Promoting Pereira was a banker in at least one sense. The players liked him, unlike when the Champions League-winning squad had taken an instant distaste to Del Neri. Yet as Portugal's most famous number two Carlos Queiroz has consistently proved, there is a world of difference between a top coach and a top head coach. So far, Pereira is falling way short in his new role.
Quite simply, he lacks authority. Villas-Boas was no dictator at the Dragão, with Helton, his erstwhile captain at Porto, describing him as "our friend" in the aftermath of the Europa League final win in May. Yet his word was unquestioned, even in the context of his dressing-room democracy. Brazilian striker Walter told ESPNsoccernet back in April how Villas-Boas had chided him for being out of shape in front of the rest of the squad and challenged him to find fitness and form, which he did in the closing weeks of the season.
Villas-Boas' Porto team moved in the image of their coach. They were snappy, confident and clear. Although the loss of Europa League record scorer Radamel Falcao was a blow, Pereira arguably has a better squad at his disposal. Porto spent €43 million in the summer, a transfer window record in Portugal. The likes of Steven Defour and Eliaquim Mangala provide competition for the established players, like João Moutinho, Fredy Guarín and Rolando.
Yet if Porto have been able to bluff their way through most of the Portuguese domestic season so far - dropping just six points in the first 12 matches - they have blown their chance of a meaty Champions League comeback. They failed to negotiate a group where the waning Shakhtar Donetsk and a jittery Zenit St Petersburg were also stymied by surprise packages APOEL.
A team that looked so certain last season and is virtually unchanged looked bereft of ideas to crack APOEL, which should have been the least of Porto's problems with the alternatives at Pereira's disposal. Worse was the lack of heart and discipline to come back against Zenit in the second match at the Petrovskiy.
The questioning of the coach started quickly, with the folly of leaving Walter out of the 25-strong Champions League squad quickly becoming clear. The inexperienced Kléber started well, netting the winner against Shakhtar, but ran aground afterwards, and Porto had no back-up. Walter's guile and knowhow has been missed.
Pereira was lambasted by the Portuguese media for claiming that there was little between his club and APOEL, and the usually cagey Moutinho also laid bare the doubt in the camp after the Dragão draw with the Cypriot side. "We're not managing to be a team," the Portugal international said. "We can't be so individual. I'm not at my best, and nor is the team." Such utterances would have been unimaginable in the ultra-confident Villas-Boas era.

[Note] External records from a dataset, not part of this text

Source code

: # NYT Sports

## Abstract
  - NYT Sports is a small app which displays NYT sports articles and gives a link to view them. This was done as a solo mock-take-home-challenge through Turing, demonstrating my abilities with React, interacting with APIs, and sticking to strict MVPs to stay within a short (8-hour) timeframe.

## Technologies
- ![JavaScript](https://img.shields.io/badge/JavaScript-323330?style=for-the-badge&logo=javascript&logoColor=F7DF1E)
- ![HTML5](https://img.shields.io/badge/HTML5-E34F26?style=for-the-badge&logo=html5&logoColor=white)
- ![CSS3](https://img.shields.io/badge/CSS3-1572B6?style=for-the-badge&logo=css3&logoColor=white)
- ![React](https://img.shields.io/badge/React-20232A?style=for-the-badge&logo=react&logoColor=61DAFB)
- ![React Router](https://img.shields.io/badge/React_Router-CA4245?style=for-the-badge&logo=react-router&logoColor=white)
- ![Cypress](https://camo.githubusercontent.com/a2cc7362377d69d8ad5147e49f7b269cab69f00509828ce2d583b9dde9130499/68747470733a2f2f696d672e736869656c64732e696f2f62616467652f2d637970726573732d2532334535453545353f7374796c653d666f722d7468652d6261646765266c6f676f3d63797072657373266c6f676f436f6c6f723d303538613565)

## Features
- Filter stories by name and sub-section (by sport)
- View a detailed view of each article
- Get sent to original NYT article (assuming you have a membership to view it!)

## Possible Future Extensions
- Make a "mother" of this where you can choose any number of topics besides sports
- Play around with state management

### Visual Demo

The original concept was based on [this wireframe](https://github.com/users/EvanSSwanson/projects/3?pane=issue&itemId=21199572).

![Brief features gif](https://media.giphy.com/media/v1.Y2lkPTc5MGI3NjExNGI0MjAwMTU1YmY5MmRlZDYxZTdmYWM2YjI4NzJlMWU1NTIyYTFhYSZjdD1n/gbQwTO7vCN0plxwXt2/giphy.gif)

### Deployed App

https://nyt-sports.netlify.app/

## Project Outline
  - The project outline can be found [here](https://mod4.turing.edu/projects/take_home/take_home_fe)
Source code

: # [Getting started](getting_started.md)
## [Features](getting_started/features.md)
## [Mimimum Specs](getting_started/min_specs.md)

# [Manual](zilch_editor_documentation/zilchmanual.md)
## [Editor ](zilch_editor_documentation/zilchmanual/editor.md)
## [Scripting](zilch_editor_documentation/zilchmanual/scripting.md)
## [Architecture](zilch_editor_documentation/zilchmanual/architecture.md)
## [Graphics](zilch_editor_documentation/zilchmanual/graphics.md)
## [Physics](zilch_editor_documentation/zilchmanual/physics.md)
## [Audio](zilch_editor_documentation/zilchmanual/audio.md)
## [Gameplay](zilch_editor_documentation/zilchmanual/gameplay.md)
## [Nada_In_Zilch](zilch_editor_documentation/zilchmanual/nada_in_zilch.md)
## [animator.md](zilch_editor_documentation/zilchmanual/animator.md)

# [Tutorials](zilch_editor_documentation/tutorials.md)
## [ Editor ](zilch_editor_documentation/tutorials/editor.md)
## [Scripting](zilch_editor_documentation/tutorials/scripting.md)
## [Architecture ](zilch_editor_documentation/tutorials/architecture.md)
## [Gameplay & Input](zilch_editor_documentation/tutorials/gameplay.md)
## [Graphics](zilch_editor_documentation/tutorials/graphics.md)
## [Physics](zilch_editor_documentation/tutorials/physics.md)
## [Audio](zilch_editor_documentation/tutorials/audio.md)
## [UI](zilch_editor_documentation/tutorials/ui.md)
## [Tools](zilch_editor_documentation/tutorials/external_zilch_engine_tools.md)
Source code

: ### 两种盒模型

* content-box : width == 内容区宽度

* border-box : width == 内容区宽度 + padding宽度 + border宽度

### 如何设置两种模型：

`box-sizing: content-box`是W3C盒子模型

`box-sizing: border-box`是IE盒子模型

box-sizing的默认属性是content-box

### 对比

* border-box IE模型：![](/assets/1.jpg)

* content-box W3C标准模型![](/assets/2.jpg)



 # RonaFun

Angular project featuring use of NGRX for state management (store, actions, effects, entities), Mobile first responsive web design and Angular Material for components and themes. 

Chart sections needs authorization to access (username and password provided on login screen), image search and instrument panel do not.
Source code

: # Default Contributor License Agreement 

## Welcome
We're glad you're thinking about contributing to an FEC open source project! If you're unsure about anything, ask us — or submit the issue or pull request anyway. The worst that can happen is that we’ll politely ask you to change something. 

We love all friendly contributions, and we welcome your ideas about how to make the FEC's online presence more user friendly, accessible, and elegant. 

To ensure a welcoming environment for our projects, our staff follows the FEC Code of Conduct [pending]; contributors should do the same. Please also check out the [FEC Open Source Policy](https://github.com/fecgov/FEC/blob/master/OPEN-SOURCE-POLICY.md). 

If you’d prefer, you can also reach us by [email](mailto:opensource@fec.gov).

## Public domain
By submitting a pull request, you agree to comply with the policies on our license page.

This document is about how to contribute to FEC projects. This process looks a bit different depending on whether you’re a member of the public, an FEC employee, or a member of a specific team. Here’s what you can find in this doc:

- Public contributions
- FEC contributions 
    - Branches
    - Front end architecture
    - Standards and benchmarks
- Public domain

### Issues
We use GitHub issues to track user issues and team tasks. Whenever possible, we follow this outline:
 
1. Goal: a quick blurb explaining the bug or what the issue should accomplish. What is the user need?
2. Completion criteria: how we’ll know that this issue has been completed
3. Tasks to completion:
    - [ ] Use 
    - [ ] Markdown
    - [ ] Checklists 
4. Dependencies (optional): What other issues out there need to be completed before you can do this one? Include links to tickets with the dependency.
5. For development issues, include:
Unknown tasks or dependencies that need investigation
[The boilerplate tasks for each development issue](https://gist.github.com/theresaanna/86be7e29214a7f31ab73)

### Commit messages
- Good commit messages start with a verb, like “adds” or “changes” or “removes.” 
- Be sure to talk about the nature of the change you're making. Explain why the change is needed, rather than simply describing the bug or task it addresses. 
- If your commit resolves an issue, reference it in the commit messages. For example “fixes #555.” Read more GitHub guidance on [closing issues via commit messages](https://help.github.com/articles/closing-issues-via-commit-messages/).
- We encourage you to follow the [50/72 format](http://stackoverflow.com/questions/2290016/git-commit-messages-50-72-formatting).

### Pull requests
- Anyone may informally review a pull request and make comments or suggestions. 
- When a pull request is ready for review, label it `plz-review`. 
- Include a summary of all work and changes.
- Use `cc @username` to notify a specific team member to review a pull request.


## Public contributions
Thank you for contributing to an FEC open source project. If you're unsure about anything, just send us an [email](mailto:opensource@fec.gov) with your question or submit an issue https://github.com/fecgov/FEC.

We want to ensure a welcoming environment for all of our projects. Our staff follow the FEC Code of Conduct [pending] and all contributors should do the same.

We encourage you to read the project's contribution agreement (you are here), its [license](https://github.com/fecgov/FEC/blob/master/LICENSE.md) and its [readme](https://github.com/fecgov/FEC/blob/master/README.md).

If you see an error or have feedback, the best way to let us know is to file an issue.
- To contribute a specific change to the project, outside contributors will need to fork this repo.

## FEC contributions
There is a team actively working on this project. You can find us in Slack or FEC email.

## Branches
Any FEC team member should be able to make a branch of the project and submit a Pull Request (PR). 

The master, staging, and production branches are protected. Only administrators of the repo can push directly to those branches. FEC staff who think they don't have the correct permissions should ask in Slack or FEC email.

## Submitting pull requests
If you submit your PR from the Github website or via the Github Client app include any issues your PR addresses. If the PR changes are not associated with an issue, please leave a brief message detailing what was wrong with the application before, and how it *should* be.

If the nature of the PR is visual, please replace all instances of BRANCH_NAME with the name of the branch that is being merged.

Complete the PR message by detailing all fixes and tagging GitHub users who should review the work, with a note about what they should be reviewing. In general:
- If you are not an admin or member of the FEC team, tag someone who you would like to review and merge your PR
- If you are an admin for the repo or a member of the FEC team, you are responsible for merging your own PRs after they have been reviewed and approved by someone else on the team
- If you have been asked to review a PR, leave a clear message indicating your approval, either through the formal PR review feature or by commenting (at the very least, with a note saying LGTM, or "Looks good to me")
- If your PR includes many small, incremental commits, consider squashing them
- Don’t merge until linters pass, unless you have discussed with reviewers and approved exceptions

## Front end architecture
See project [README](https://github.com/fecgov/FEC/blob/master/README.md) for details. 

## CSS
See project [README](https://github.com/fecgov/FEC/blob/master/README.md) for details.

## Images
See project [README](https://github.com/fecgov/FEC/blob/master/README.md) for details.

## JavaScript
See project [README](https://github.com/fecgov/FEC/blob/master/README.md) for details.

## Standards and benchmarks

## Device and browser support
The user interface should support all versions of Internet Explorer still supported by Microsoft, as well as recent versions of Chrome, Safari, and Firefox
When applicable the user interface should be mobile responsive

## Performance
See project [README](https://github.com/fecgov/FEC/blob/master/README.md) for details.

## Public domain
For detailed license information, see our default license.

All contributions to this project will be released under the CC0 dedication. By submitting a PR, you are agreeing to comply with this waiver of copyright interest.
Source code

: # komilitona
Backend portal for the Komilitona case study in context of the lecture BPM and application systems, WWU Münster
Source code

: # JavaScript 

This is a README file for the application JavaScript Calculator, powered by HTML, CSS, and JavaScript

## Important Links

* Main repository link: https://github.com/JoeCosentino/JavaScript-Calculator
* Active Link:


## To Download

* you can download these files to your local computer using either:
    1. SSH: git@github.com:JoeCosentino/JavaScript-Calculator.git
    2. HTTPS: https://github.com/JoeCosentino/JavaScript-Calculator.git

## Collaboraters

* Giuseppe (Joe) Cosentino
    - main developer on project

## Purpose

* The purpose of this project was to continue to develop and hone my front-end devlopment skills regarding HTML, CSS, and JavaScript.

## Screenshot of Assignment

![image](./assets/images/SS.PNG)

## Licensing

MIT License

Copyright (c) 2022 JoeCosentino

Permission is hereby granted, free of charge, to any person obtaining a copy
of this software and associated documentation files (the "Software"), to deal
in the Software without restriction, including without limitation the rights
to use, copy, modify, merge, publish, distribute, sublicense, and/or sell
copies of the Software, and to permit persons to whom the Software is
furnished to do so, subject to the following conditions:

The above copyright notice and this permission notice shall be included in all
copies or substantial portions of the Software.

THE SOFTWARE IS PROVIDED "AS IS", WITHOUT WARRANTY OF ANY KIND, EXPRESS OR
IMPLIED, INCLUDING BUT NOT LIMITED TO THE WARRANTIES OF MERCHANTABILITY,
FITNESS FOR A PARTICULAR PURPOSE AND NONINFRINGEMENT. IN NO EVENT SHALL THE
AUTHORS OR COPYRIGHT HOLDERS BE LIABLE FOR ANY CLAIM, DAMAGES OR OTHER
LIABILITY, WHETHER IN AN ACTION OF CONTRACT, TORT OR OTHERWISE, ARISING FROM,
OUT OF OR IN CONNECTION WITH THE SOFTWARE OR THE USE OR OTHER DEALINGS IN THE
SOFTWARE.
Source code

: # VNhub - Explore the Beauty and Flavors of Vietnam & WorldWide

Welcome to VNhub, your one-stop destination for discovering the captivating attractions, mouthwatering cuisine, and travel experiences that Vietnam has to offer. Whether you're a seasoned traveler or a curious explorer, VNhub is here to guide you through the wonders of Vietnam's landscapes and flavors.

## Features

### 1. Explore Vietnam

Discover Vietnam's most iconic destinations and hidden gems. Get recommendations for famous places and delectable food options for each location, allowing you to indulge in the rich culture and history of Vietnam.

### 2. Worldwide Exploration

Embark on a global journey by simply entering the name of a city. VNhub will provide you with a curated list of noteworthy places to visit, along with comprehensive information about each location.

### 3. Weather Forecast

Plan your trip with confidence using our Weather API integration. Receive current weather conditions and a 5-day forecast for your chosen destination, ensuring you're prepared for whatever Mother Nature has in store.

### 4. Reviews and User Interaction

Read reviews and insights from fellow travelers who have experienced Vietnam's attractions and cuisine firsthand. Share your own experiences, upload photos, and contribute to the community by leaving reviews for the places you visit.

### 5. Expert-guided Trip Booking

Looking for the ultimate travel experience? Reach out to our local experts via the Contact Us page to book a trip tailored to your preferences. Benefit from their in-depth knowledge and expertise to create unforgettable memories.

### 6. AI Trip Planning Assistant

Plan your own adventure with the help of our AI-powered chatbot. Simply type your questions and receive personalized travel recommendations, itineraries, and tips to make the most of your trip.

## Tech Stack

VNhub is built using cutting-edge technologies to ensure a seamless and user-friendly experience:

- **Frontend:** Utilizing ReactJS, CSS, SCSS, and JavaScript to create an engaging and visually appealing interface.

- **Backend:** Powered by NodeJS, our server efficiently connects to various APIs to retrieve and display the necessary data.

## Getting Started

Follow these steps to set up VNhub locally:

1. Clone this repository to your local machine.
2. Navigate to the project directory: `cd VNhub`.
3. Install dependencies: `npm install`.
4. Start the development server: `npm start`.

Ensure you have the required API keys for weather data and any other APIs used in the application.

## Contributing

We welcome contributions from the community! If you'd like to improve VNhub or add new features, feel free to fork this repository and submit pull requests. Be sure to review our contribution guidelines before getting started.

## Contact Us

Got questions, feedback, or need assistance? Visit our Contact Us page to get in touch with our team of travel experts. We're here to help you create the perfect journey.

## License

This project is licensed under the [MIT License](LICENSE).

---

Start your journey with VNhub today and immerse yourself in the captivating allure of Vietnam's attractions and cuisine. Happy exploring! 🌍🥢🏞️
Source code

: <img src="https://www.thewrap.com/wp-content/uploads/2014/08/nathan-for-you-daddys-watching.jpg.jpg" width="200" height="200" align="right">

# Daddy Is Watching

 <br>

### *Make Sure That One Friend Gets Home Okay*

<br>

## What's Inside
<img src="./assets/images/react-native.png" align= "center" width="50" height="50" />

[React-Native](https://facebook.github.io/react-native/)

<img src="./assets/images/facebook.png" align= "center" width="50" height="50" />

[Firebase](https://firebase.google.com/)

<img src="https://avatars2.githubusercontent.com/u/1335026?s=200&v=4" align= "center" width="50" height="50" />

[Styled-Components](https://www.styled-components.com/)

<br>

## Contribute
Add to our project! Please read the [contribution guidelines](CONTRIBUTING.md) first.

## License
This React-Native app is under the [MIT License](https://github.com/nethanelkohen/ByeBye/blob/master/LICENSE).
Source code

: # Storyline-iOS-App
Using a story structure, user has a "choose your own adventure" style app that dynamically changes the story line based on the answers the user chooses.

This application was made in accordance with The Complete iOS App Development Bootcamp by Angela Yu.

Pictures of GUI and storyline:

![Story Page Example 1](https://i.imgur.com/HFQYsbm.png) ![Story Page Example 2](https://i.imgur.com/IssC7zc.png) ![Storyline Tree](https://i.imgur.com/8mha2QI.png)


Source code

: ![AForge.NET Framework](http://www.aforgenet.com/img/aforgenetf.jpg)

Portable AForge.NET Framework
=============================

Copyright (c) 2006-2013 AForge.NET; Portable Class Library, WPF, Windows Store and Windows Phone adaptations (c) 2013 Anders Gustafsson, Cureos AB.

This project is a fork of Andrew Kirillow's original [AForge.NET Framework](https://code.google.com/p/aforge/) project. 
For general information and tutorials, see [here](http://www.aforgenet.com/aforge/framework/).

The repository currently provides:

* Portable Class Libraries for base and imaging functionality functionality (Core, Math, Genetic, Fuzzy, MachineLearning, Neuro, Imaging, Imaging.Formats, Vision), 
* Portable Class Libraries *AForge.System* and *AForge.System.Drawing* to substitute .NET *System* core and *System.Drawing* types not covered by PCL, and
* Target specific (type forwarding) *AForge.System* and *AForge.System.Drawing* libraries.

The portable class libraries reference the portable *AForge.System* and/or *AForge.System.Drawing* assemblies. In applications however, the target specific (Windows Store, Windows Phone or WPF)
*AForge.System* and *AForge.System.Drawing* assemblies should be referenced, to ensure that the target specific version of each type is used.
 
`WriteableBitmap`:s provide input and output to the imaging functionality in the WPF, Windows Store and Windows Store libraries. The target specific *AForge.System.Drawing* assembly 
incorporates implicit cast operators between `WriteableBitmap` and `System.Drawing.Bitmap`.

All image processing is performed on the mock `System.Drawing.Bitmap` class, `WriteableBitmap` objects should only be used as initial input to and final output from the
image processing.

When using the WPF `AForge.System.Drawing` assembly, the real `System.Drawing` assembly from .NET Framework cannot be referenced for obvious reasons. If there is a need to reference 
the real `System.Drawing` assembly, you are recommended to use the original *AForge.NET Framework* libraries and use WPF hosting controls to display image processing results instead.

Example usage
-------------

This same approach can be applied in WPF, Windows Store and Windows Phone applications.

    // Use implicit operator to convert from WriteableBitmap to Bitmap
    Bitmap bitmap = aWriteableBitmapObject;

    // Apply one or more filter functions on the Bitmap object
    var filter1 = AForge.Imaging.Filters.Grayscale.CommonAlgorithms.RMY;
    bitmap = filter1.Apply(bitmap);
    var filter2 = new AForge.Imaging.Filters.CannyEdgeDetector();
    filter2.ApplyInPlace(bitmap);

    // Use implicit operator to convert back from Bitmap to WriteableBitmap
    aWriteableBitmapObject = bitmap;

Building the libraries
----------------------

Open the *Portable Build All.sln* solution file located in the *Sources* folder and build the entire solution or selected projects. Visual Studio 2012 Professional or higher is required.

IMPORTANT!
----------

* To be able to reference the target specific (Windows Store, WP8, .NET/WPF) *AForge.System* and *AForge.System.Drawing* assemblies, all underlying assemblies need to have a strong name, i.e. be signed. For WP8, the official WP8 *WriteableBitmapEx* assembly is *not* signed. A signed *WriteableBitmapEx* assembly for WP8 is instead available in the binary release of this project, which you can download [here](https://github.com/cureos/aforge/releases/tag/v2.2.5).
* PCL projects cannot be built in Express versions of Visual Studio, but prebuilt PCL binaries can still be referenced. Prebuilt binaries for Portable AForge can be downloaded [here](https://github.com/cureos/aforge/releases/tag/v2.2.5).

If anything offers Pereira a glimmer of hope it is - paradoxically - the performance in the final Champions League group match, in which his team failed to break down Zenit. "It was our best match of the season, collectively," Hulk said after the game. It showed Porto still have it in them - but also highlighted Pereira's inability to coax it out of them often enough. With Benfica and Sporting resurgent, there will be no hiding place.